TRY IT
In this exercise, every entry below is to be reproduced word for word.

··········

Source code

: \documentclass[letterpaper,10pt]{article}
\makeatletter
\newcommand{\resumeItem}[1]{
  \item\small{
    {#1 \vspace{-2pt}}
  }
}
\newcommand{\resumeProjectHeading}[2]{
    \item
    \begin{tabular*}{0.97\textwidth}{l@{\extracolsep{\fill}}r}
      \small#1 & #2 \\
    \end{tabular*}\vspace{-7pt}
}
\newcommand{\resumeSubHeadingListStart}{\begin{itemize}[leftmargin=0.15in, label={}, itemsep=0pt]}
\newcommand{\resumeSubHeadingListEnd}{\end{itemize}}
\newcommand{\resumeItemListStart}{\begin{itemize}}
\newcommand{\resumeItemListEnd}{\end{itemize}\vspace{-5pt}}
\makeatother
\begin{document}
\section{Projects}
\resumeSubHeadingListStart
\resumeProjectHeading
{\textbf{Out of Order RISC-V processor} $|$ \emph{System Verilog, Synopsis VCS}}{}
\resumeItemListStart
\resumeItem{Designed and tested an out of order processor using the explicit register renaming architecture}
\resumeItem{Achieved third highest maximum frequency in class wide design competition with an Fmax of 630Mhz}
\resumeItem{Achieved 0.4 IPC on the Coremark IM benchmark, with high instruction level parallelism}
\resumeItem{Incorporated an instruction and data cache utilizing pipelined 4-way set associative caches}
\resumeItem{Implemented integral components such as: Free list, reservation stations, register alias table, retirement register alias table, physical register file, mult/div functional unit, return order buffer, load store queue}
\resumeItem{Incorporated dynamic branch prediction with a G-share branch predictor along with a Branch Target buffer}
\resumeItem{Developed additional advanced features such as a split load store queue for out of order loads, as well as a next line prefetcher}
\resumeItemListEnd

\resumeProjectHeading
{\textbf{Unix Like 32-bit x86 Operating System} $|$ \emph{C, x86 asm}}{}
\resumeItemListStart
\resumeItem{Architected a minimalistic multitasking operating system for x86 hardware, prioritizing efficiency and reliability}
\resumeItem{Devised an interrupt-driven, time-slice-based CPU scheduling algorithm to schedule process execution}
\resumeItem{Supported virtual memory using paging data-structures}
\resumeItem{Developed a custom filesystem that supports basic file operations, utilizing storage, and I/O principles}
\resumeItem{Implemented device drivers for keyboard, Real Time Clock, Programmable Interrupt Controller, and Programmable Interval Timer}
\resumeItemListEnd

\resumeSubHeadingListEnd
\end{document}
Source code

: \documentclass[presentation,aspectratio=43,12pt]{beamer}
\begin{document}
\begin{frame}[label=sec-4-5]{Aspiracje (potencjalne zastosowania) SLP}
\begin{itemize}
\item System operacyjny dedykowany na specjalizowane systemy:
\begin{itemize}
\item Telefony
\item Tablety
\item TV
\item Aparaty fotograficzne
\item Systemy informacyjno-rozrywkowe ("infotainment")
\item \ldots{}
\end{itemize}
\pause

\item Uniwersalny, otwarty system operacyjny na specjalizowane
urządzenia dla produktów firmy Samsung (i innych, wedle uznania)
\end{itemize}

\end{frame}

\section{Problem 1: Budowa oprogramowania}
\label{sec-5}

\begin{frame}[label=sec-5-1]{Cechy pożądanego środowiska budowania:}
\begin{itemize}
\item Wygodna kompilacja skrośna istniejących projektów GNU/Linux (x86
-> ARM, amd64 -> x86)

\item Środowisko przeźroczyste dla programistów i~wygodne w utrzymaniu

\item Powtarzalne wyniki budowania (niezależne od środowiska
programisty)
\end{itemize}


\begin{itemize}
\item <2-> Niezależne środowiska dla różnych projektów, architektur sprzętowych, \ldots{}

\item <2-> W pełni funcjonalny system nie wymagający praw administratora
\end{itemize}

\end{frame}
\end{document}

··········

ANSWER TO THIS PROBLEM
Source code

: \documentclass[letterpaper,10pt]{article}
\makeatletter
\newcommand{\resumeItem}[1]{
  \item\small{
    {#1 \vspace{-2pt}}
  }
}
\newcommand{\resumeProjectHeading}[2]{
    \item
    \begin{tabular*}{0.97\textwidth}{l@{\extracolsep{\fill}}r}
      \small#1 & #2 \\
    \end{tabular*}\vspace{-7pt}
}
\newcommand{\resumeSubHeadingListStart}{\begin{itemize}[leftmargin=0.15in, label={}, itemsep=0pt]}
\newcommand{\resumeSubHeadingListEnd}{\end{itemize}}
\newcommand{\resumeItemListStart}{\begin{itemize}}
\newcommand{\resumeItemListEnd}{\end{itemize}\vspace{-5pt}}
\makeatother
\begin{document}
\section{Projects}
\resumeSubHeadingListStart
\resumeProjectHeading
{\textbf{Out of Order RISC-V processor} $|$ \emph{System Verilog, Synopsis VCS}}{}
\resumeItemListStart
\resumeItem{Designed and tested an out of order processor using the explicit register renaming architecture}
\resumeItem{Achieved third highest maximum frequency in class wide design competition with an Fmax of 630Mhz}
\resumeItem{Achieved 0.4 IPC on the Coremark IM benchmark, with high instruction level parallelism}
\resumeItem{Incorporated an instruction and data cache utilizing pipelined 4-way set associative caches}
\resumeItem{Implemented integral components such as: Free list, reservation stations, register alias table, retirement register alias table, physical register file, mult/div functional unit, return order buffer, load store queue}
\resumeItem{Incorporated dynamic branch prediction with a G-share branch predictor along with a Branch Target buffer}
\resumeItem{Developed additional advanced features such as a split load store queue for out of order loads, as well as a next line prefetcher}
\resumeItemListEnd

\resumeProjectHeading
{\textbf{Unix Like 32-bit x86 Operating System} $|$ \emph{C, x86 asm}}{}
\resumeItemListStart
\resumeItem{Architected a minimalistic multitasking operating system for x86 hardware, prioritizing efficiency and reliability}
\resumeItem{Devised an interrupt-driven, time-slice-based CPU scheduling algorithm to schedule process execution}
\resumeItem{Supported virtual memory using paging data-structures}
\resumeItem{Developed a custom filesystem that supports basic file operations, utilizing storage, and I/O principles}
\resumeItem{Implemented device drivers for keyboard, Real Time Clock, Programmable Interrupt Controller, and Programmable Interval Timer}
\resumeItemListEnd

\resumeSubHeadingListEnd
\end{document}
Source code

: \documentclass[presentation,aspectratio=43,12pt]{beamer}
\begin{document}
\begin{frame}[label=sec-4-5]{Aspiracje (potencjalne zastosowania) SLP}
\begin{itemize}
\item System operacyjny dedykowany na specjalizowane systemy:
\begin{itemize}
\item Telefony
\item Tablety
\item TV
\item Aparaty fotograficzne
\item Systemy informacyjno-rozrywkowe ("infotainment")
\item \ldots{}
\end{itemize}
\pause

\item Uniwersalny, otwarty system operacyjny na specjalizowane
urządzenia dla produktów firmy Samsung (i innych, wedle uznania)
\end{itemize}

\end{frame}

\section{Problem 1: Budowa oprogramowania}
\label{sec-5}

\begin{frame}[label=sec-5-1]{Cechy pożądanego środowiska budowania:}
\begin{itemize}
\item Wygodna kompilacja skrośna istniejących projektów GNU/Linux (x86
-> ARM, amd64 -> x86)

\item Środowisko przeźroczyste dla programistów i~wygodne w utrzymaniu

\item Powtarzalne wyniki budowania (niezależne od środowiska
programisty)
\end{itemize}


\begin{itemize}
\item <2-> Niezależne środowiska dla różnych projektów, architektur sprzętowych, \ldots{}

\item <2-> W pełni funcjonalny system nie wymagający praw administratora
\end{itemize}

\end{frame}
\end{document}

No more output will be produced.